Bespoke circulating tumor DNA (ctDNA) analysis as a predictive biomarker in solid tumor patients (pts) treated with single agent pembrolizumab (P)

Abstract

Background: Limited data exist in the clonal dynamics of serial ctDNA as a predictive biomarker in advanced solid tumor pts receiving immune checkpoint blockade. Methods: Pts with mixed solid tumors received single agent P (anti-PD-1) 200 mg IV Q3wks in the investigator-initiated phase II INSPIRE trial (NCT02644369). ctDNA was assayed at baseline (B) and start of cycle 3 (C3) using a pt-specific amplicon-based NGS assay (Signatera™). Samples were considered ctDNA positive if≥2 of 16 pt-specific targets met the qualifying confidence score threshold. Results: Of 94 pts are presented. Demographics: male 38%; median age=55 yrs (range 21-81); triple negative breast (19%), ovarian (19%) and head and neck (17%) cancers comprised the major malignancies. Median no. of P cycles=3 (range 1-35); follow up was 14m (range 0.6-35.4); RECIST responses: CR 3.2% (n=3), PR 14% (n=13), CBR (CR+PR+SD>6 cycles) 28% (n=26), RECIST/clinical PD (n=61/18; 65%/19%). Median PFS=2.5m and median OS=14m. In all 94 pts, ctDNAB correlated with PFS (adjusted HR 0.53, 95% CI 0.34-0.84, p=0.01) and OS (adjusted HR 0.47, 95% CI 0.28-0.8, p=0.01).
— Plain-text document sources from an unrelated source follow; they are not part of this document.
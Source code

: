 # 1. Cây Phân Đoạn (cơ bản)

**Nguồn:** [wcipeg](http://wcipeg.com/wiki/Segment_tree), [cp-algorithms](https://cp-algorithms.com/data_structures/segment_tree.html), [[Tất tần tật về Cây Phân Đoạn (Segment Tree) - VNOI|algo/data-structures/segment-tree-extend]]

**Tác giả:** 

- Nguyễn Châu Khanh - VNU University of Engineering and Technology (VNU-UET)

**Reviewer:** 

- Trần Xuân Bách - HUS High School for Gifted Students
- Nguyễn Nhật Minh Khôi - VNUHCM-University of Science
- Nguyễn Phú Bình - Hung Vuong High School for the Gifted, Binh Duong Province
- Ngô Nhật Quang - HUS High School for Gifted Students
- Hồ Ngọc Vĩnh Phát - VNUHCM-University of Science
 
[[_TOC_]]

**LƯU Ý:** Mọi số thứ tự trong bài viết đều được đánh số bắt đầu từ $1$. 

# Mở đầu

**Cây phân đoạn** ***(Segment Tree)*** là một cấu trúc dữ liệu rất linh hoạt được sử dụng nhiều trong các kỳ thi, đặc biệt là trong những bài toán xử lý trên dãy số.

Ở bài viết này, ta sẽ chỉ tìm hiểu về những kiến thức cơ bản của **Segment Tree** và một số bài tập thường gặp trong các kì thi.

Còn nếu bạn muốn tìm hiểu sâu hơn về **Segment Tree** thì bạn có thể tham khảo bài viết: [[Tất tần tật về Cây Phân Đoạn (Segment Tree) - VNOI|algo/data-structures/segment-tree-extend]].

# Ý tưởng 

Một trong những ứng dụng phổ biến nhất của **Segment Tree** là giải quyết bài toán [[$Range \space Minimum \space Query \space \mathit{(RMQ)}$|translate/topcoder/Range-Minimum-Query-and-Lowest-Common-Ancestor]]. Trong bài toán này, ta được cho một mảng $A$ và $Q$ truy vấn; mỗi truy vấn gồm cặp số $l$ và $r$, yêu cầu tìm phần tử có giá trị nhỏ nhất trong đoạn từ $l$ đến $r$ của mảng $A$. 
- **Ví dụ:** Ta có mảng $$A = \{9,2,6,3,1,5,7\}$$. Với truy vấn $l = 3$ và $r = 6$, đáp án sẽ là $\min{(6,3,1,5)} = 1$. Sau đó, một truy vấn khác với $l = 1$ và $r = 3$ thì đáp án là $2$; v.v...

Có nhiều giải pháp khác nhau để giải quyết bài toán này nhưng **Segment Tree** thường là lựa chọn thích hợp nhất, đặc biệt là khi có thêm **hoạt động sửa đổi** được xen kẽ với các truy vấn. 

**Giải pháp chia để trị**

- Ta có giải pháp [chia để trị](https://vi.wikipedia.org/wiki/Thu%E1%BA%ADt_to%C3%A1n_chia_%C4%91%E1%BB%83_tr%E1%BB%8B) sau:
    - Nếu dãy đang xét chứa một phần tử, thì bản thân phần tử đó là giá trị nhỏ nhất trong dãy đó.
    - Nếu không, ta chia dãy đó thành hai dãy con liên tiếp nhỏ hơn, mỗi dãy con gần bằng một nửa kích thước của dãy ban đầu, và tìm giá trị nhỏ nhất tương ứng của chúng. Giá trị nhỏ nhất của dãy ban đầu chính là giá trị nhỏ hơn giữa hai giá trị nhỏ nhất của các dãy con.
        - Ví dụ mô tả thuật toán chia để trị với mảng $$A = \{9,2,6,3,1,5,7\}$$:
Among 74 pts with both ctDNAB and ctDNAC3, the change (ΔctDNA) correlated with clinical efficacy parameters (Table). Conclusions: Strong correlations exist between both ctDNAB and ΔctDNA with clinical outcome, suggesting both prognostic and predictive values in pts with mixed solid tumors.